━━ THE DATA ━━

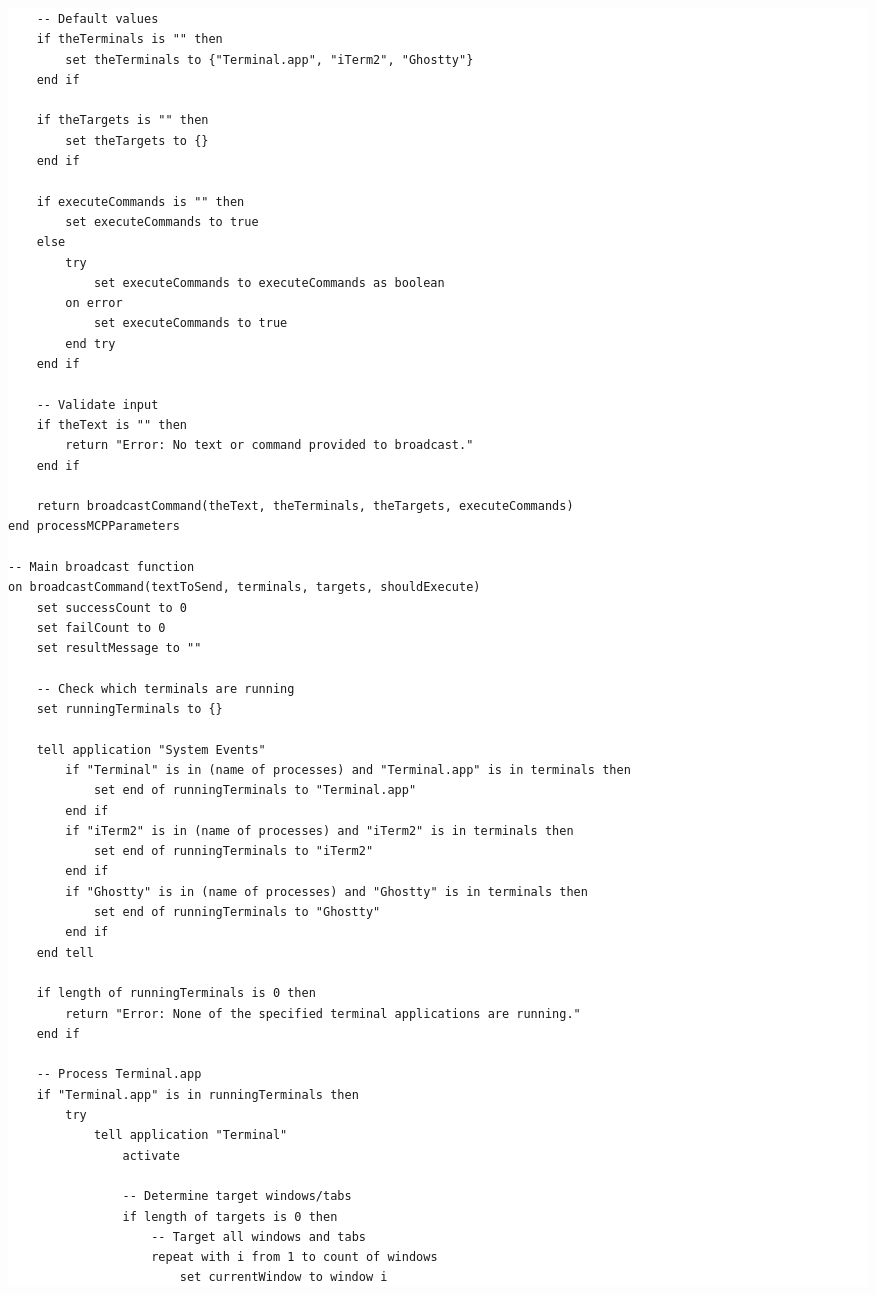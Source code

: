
 ```applescript
	-- Default values
	if theTerminals is "" then
		set theTerminals to {"Terminal.app", "iTerm2", "Ghostty"}
	end if
	
	if theTargets is "" then
		set theTargets to {}
	end if
	
	if executeCommands is "" then
		set executeCommands to true
	else
		try
			set executeCommands to executeCommands as boolean
		on error
			set executeCommands to true
		end try
	end if
	
	-- Validate input
	if theText is "" then
		return "Error: No text or command provided to broadcast."
	end if
	
	return broadcastCommand(theText, theTerminals, theTargets, executeCommands)
end processMCPParameters

-- Main broadcast function
on broadcastCommand(textToSend, terminals, targets, shouldExecute)
	set successCount to 0
	set failCount to 0
	set resultMessage to ""
	
	-- Check which terminals are running
	set runningTerminals to {}
	
	tell application "System Events"
		if "Terminal" is in (name of processes) and "Terminal.app" is in terminals then
			set end of runningTerminals to "Terminal.app"
		end if
		if "iTerm2" is in (name of processes) and "iTerm2" is in terminals then
			set end of runningTerminals to "iTerm2"
		end if
		if "Ghostty" is in (name of processes) and "Ghostty" is in terminals then
			set end of runningTerminals to "Ghostty"
		end if
	end tell
	
	if length of runningTerminals is 0 then
		return "Error: None of the specified terminal applications are running."
	end if
	
	-- Process Terminal.app
	if "Terminal.app" is in runningTerminals then
		try
			tell application "Terminal"
				activate
				
				-- Determine target windows/tabs
				if length of targets is 0 then
					-- Target all windows and tabs
					repeat with i from 1 to count of windows
						set currentWindow to window i
```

━━━

### [TASK]
Where the data contains images, drop them and print the rest exactly.

### [ANSWER SPACE]
Source code

:
 ```applescript
	-- Default values
	if theTerminals is "" then
		set theTerminals to {"Terminal.app", "iTerm2", "Ghostty"}
	end if
	
	if theTargets is "" then
		set theTargets to {}
	end if
	
	if executeCommands is "" then
		set executeCommands to true
	else
		try
			set executeCommands to executeCommands as boolean
		on error
			set executeCommands to true
		end try
	end if
	
	-- Validate input
	if theText is "" then
		return "Error: No text or command provided to broadcast."
	end if
	
	return broadcastCommand(theText, theTerminals, theTargets, executeCommands)
end processMCPParameters

-- Main broadcast function
on broadcastCommand(textToSend, terminals, targets, shouldExecute)
	set successCount to 0
	set failCount to 0
	set resultMessage to ""
	
	-- Check which terminals are running
	set runningTerminals to {}
	
	tell application "System Events"
		if "Terminal" is in (name of processes) and "Terminal.app" is in terminals then
			set end of runningTerminals to "Terminal.app"
		end if
		if "iTerm2" is in (name of processes) and "iTerm2" is in terminals then
			set end of runningTerminals to "iTerm2"
		end if
		if "Ghostty" is in (name of processes) and "Ghostty" is in terminals then
			set end of runningTerminals to "Ghostty"
		end if
	end tell
	
	if length of runningTerminals is 0 then
		return "Error: None of the specified terminal applications are running."
	end if
	
	-- Process Terminal.app
	if "Terminal.app" is in runningTerminals then
		try
			tell application "Terminal"
				activate
				
				-- Determine target windows/tabs
				if length of targets is 0 then
					-- Target all windows and tabs
					repeat with i from 1 to count of windows
						set currentWindow to window i
```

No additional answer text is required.